● **About this task**: From the line containing "- [X] Edit Photo" down to the line containing "- [X] See Rooms" in the records below, reproduce every line exactly, ends included, and omit all others.

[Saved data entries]
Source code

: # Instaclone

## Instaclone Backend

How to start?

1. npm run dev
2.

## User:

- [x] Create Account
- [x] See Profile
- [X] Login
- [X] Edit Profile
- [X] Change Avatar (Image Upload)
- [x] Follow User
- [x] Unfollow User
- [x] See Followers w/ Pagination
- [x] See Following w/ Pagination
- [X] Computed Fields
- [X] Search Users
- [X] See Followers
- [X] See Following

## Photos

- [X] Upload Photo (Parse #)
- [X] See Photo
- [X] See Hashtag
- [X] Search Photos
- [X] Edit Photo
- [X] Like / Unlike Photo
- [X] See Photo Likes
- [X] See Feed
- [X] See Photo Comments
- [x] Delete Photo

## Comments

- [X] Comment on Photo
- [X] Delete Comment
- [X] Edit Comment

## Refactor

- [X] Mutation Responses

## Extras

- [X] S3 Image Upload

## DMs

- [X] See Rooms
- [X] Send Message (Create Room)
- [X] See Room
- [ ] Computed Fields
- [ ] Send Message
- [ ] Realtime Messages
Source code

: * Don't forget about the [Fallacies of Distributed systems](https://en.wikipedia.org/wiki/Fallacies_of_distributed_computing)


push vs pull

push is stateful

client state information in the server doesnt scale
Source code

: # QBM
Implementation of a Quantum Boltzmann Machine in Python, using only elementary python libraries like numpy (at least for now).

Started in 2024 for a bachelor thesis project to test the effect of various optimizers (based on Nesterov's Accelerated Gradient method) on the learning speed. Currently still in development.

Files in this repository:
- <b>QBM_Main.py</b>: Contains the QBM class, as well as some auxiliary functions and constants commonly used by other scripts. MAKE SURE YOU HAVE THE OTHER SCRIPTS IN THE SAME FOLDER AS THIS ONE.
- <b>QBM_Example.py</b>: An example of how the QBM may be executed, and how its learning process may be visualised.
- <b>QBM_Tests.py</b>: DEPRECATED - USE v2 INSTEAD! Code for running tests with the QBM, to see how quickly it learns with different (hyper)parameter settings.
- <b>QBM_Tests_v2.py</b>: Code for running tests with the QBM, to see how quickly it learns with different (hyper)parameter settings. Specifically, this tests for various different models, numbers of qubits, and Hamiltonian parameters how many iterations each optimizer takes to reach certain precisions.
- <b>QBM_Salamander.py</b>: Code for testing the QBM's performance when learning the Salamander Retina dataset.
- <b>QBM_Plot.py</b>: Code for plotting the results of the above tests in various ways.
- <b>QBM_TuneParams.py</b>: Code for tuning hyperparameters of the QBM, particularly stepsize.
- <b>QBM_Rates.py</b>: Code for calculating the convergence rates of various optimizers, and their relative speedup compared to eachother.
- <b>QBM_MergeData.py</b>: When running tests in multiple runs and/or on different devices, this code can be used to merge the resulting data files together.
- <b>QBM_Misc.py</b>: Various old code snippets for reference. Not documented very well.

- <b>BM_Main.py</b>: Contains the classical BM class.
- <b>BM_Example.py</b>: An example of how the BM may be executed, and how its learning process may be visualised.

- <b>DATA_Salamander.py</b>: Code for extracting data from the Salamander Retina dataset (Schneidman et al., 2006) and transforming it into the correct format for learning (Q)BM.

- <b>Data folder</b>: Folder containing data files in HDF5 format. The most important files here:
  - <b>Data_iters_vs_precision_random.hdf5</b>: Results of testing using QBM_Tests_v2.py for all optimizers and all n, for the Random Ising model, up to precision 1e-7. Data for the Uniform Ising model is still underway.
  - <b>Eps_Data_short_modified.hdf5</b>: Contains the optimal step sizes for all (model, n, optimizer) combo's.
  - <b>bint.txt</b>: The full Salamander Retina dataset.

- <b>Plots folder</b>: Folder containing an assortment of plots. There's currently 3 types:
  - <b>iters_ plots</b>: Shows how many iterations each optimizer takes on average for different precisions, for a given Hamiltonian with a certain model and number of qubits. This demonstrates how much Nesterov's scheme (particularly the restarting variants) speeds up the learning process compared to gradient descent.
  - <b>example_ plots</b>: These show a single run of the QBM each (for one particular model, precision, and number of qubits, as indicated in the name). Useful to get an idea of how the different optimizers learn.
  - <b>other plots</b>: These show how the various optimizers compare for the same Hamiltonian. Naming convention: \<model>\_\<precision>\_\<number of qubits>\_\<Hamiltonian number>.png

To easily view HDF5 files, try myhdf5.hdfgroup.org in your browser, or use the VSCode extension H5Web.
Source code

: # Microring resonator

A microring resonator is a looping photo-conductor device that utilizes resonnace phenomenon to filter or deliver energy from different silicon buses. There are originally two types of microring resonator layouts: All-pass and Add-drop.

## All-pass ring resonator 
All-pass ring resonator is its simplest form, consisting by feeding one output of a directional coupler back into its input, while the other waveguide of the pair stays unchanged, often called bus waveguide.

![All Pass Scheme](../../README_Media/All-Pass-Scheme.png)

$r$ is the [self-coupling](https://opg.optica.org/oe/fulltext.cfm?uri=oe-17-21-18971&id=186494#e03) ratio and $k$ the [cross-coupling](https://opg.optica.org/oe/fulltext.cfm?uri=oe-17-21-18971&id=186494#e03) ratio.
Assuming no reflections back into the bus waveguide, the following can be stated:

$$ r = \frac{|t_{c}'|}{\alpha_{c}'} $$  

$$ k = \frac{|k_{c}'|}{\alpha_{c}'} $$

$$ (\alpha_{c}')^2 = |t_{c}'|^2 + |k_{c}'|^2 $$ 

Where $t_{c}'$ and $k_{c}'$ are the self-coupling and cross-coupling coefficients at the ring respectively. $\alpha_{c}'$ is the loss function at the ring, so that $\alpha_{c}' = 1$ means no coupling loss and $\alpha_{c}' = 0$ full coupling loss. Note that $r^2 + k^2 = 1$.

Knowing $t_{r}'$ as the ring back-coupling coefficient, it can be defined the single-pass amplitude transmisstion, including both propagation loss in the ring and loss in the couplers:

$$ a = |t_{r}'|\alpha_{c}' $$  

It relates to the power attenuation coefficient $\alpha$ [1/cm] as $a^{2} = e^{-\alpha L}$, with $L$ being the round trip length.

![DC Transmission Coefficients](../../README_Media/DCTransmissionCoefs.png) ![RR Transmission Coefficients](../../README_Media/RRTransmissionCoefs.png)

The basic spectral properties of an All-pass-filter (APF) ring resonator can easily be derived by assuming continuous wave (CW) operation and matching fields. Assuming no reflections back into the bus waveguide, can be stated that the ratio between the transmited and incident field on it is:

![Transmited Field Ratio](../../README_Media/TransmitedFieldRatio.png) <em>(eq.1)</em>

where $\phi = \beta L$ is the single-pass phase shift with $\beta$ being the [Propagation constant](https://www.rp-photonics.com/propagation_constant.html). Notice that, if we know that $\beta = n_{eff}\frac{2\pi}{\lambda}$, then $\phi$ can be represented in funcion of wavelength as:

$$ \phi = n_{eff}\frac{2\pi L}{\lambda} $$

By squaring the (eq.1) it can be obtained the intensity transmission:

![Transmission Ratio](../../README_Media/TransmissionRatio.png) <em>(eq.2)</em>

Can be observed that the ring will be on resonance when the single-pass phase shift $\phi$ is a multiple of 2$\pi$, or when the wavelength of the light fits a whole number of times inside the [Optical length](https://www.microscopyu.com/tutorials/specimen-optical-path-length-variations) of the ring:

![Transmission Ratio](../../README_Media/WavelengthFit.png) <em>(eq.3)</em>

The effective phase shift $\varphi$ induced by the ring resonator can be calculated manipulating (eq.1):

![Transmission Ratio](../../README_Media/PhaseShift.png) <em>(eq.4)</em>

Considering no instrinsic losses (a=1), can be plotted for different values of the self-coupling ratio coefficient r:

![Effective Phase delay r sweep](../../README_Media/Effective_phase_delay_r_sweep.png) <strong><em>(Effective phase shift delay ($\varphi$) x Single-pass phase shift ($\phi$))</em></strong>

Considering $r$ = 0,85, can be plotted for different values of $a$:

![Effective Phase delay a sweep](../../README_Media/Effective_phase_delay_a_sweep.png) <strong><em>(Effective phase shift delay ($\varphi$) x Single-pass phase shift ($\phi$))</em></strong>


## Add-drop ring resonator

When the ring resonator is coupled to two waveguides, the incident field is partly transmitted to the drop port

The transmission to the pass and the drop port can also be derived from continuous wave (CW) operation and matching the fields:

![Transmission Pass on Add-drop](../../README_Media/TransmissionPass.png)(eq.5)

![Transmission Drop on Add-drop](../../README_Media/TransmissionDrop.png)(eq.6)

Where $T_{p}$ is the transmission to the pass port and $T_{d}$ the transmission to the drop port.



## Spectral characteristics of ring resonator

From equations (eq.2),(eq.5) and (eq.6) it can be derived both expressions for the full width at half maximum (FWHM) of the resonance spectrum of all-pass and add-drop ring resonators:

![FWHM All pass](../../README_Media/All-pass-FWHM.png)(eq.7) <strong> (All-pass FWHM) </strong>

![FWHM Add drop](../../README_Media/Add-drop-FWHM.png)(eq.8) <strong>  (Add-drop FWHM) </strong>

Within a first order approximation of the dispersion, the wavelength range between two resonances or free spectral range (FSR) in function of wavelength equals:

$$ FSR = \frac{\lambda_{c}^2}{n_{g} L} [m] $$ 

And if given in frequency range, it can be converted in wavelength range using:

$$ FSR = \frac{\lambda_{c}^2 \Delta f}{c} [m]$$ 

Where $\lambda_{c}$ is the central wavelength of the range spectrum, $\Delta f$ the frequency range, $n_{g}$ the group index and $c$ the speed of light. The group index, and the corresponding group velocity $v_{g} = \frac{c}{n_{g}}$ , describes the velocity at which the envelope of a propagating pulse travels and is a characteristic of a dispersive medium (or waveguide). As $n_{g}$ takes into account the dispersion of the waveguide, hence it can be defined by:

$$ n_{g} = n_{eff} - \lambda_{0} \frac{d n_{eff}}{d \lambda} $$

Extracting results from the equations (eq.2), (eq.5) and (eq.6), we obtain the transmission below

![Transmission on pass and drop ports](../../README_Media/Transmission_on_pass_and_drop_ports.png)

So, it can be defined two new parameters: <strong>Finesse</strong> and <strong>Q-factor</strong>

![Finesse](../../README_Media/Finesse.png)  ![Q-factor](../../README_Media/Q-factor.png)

● **Exercise answer**:
- [X] Edit Photo
- [X] Like / Unlike Photo
- [X] See Photo Likes
- [X] See Feed
- [X] See Photo Comments
- [x] Delete Photo

## Comments

- [X] Comment on Photo
- [X] Delete Comment
- [X] Edit Comment

## Refactor

- [X] Mutation Responses

## Extras

- [X] S3 Image Upload

## DMs

- [X] See Rooms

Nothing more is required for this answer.